Craig A. Berry wrote:
At 8:36 PM -0600 3/18/07, Mark Berryman wrote:
Craig A. Berry wrote:
A protected subsystem
identifier can trigger tainting more or less like running with -T on
the command line.

That was the ticket.  The process on the malfunctioning system has a protected 
subsystem rights identifier that does not exist on the working system.  That 
being the case, what is the fix?  Removing that rights identifier is not really 
an option.

If what you are doing is building extensions, then perhaps you could
build and install them using a different account from the one that
has the subsystem identifier.  You might still run into trouble
running scripts, but there is really no way around that without
either following the tainting rules or hacking out the security
model.  Read more about tainting in perlsec.pod.
If the problem only happened when building extensions then, yes, there would be a simple workaround. However, to my knowledge, I am not violating any tainting rules. For example, something as simple as the following will abort simply because the process issuing it owns a subsystem rights identifier:

$ perl -"MExtUtils::Installed" -e -
_$ "$m=ExtUtils::Installed->new(); print join qq{\n}, $m->modules();"

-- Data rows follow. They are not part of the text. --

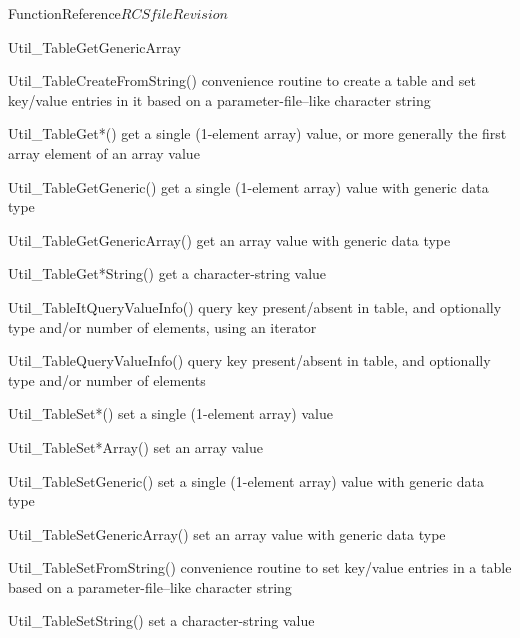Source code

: \begin{cactuspart}{FunctionReference}{$RCSfile$}{$Revision$}
\begin{FunctionDescription}{Util\_TableGetGenericArray}
\begin{SeeAlsoSection}
\begin{SeeAlso}{Util\_TableCreateFromString()}
convenience routine to create a table and set key/value entries
in it based on a parameter-file--like character string
\end{SeeAlso}
\begin{SeeAlso}{Util\_TableGet*()}
get a single (1-element array) value,
or more generally the first array element of an array value
\end{SeeAlso}
\begin{SeeAlso}{Util\_TableGetGeneric()}
get a single (1-element array) value with generic data type
\end{SeeAlso}
\begin{SeeAlso}{Util\_TableGetGenericArray()}
get an array value with generic data type
\end{SeeAlso}
\begin{SeeAlso}{Util\_TableGet*String()}
get a character-string value
\end{SeeAlso}
\begin{SeeAlso}{Util\_TableItQueryValueInfo()}
query key present/absent in table, and optionally type and/or number
of elements, using an iterator
\end{SeeAlso}
\begin{SeeAlso}{Util\_TableQueryValueInfo()}
query key present/absent in table, and optionally type and/or number
of elements
\end{SeeAlso}
\begin{SeeAlso}{Util\_TableSet*()}
set a single (1-element array) value
\end{SeeAlso}
\begin{SeeAlso}{Util\_TableSet*Array()}
set an array value
\end{SeeAlso}
\begin{SeeAlso}{Util\_TableSetGeneric()}
set a single (1-element array) value with generic data type
\end{SeeAlso}
\begin{SeeAlso}{Util\_TableSetGenericArray()}
set an array value with generic data type
\end{SeeAlso}
\begin{SeeAlso}{Util\_TableSetFromString()}
convenience routine to set key/value entries in a table based on a
parameter-file--like character string
\end{SeeAlso}
\begin{SeeAlso}{Util\_TableSetString()}
set a character-string value
\end{SeeAlso}
\end{SeeAlsoSection}


\end{FunctionDescription}
\end{cactuspart}
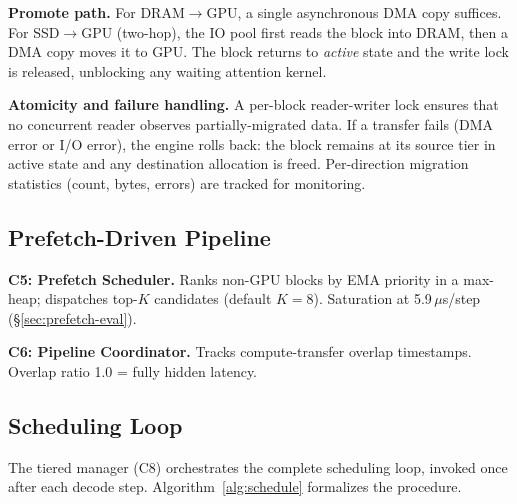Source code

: \documentclass[conference]{IEEEtran}
\begin{document}
\textbf{Promote path.} For DRAM$\to$GPU, a single asynchronous DMA copy suffices. For SSD$\to$GPU (two-hop), the IO pool first reads the block into DRAM, then a DMA copy moves it to GPU. The block returns to \emph{active} state and the write lock is released, unblocking any waiting attention kernel.

\textbf{Atomicity and failure handling.} A per-block reader-writer lock ensures that no concurrent reader observes partially-migrated data. If a transfer fails (DMA error or I/O error), the engine rolls back: the block remains at its source tier in active state and any destination allocation is freed. Per-direction migration statistics (count, bytes, errors) are tracked for monitoring.

\subsection{Prefetch-Driven Pipeline}
\label{sec:pipeline}

\textbf{C5: Prefetch Scheduler.} Ranks non-GPU blocks by EMA priority in a max-heap; dispatches top-$K$ candidates (default $K{=}8$). Saturation at 5.9\,$\mu$s/step (\S\ref{sec:prefetch-eval}).

\textbf{C6: Pipeline Coordinator.} Tracks compute-transfer overlap timestamps. Overlap ratio 1.0 = fully hidden latency.

\subsection{Scheduling Loop}

The tiered manager (C8) orchestrates the complete scheduling loop, invoked once after each decode step. Algorithm~\ref{alg:schedule} formalizes the procedure.
\end{document}
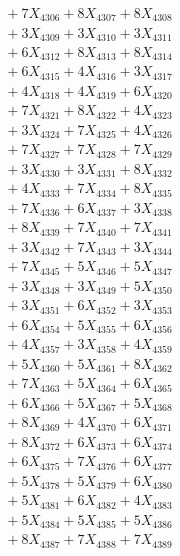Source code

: \documentclass[a4paper,10pt]{article}
\begin{document}
{\begin{align}
&\;  + 7 X_{4306} + 8 X_{4307} + 8 X_{4308} \\[0.3ex]
&\;  + 3 X_{4309} + 3 X_{4310} + 3 X_{4311} \\[0.3ex]
&\;  + 6 X_{4312} + 8 X_{4313} + 8 X_{4314} \\[0.3ex]
&\;  + 6 X_{4315} + 4 X_{4316} + 3 X_{4317} \\[0.3ex]
&\;  + 4 X_{4318} + 4 X_{4319} + 6 X_{4320} \\[0.3ex]
&\;  + 7 X_{4321} + 8 X_{4322} + 4 X_{4323} \\[0.3ex]
&\;  + 3 X_{4324} + 7 X_{4325} + 4 X_{4326} \\[0.3ex]
&\;  + 7 X_{4327} + 7 X_{4328} + 7 X_{4329} \\[0.5ex]\allowbreak
&\;  + 3 X_{4330} + 3 X_{4331} + 8 X_{4332} \\[0.3ex]
&\;  + 4 X_{4333} + 7 X_{4334} + 8 X_{4335} \\[0.3ex]
&\;  + 7 X_{4336} + 6 X_{4337} + 3 X_{4338} \\[0.3ex]
&\;  + 8 X_{4339} + 7 X_{4340} + 7 X_{4341} \\[0.3ex]
&\;  + 3 X_{4342} + 7 X_{4343} + 3 X_{4344} \\[0.3ex]
&\;  + 7 X_{4345} + 5 X_{4346} + 5 X_{4347} \\[0.3ex]
&\;  + 3 X_{4348} + 3 X_{4349} + 5 X_{4350} \\[0.3ex]
&\;  + 3 X_{4351} + 6 X_{4352} + 3 X_{4353} \\[0.3ex]
&\;  + 6 X_{4354} + 5 X_{4355} + 6 X_{4356} \\[0.3ex]
&\;  + 4 X_{4357} + 3 X_{4358} + 4 X_{4359} \\[0.5ex]\allowbreak
&\;  + 5 X_{4360} + 5 X_{4361} + 8 X_{4362} \\[0.3ex]
&\;  + 7 X_{4363} + 5 X_{4364} + 6 X_{4365} \\[0.3ex]
&\;  + 6 X_{4366} + 5 X_{4367} + 5 X_{4368} \\[0.3ex]
&\;  + 8 X_{4369} + 4 X_{4370} + 6 X_{4371} \\[0.3ex]
&\;  + 8 X_{4372} + 6 X_{4373} + 6 X_{4374} \\[0.3ex]
&\;  + 6 X_{4375} + 7 X_{4376} + 6 X_{4377} \\[0.3ex]
&\;  + 5 X_{4378} + 5 X_{4379} + 6 X_{4380} \\[0.3ex]
&\;  + 5 X_{4381} + 6 X_{4382} + 4 X_{4383} \\[0.3ex]
&\;  + 5 X_{4384} + 5 X_{4385} + 5 X_{4386} \\[0.3ex]
&\;  + 8 X_{4387} + 7 X_{4388} + 7 X_{4389} \\[0.5ex]\allowbreak

\end{align}}
\end{document}
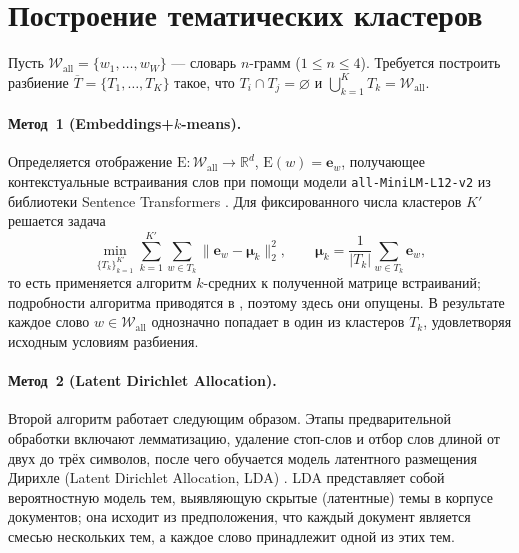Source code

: \documentclass[14pt,a4paper]{article}
\begin{document}

\newpage
\section{Построение тематических кластеров}\label{ssec:cluster_build}
Пусть $\mathcal{W}_{\mathrm{all}}=\{w_1,\dots,w_W\}$ — словарь $n$-грамм ($1\le n\le4$). Требуется построить разбиение $\overline{T}=\{T_1,\dots,T_K\}$ такое, что $T_i\cap T_j=\varnothing$ и $\bigcup_{k=1}^{K}T_k=\mathcal{W}_{\mathrm{all}}$. 

\paragraph{Метод~1 (Embeddings+$k$-means).}
Определяется отображение $\mathrm{E}\colon\mathcal{W}_{\mathrm{all}}\to\mathbb{R}^d$, $\mathrm{E}(w)=\mathbf e_w$, получающее контекстуальные встраивания слов при помощи модели \texttt{all-MiniLM-L12-v2} из библиотеки Sentence Transformers \cite{Reimers2019,SentenceTransformers}. Для фиксированного числа кластеров $K'$ решается задача 
\[
\min_{\{T_k\}_{k=1}^{K'}}\sum_{k=1}^{K'}\sum_{w\in T_k}\bigl\|\mathbf e_w-\boldsymbol\mu_k\bigr\|_2^{2},\qquad
\boldsymbol\mu_k=\frac{1}{|T_k|}\sum_{w\in T_k}\mathbf e_w,
\]
то есть применяется алгоритм $k$-средних к полученной матрице встраиваний; подробности алгоритма приводятся в \cite{sinaga2020unsupervised}, поэтому здесь они опущены. В результате каждое слово $w\in\mathcal{W}_{\mathrm{all}}$ однозначно попадает в один из кластеров $T_k$, удовлетворяя исходным условиям разбиения.

\paragraph{Метод~2 (Latent Dirichlet Allocation).}
Второй алгоритм работает следующим образом. Этапы предварительной обработки включают лемматизацию, удаление стоп-слов и отбор слов длиной от двух до трёх символов, после чего обучается модель латентного размещения Дирихле (Latent Dirichlet Allocation, LDA) \cite{blei2003latent}. LDA представляет собой вероятностную модель тем, выявляющую скрытые (латентные) темы в корпусе документов; она исходит из предположения, что каждый документ является смесью нескольких тем, а каждое слово принадлежит одной из этих тем.
\end{document}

Insecure dependency in chdir while running with -T switch at /perl_root/lib/File/Find.pm line 832.
%RMS-E-DNF, directory not found
-NONAME-W-NOMSG, Message number 00000000

Delete that rights identifier (which is not in any way used or referenced by the above command) and the command executes without issue. This sounds like a bug in Perl to me. I get random aborts when running perl scripts and it turns out to be caused by whether or not the user running the script has been granted a subsystem rights identifier. I can't delete the rights but I do need the perl scripts to work.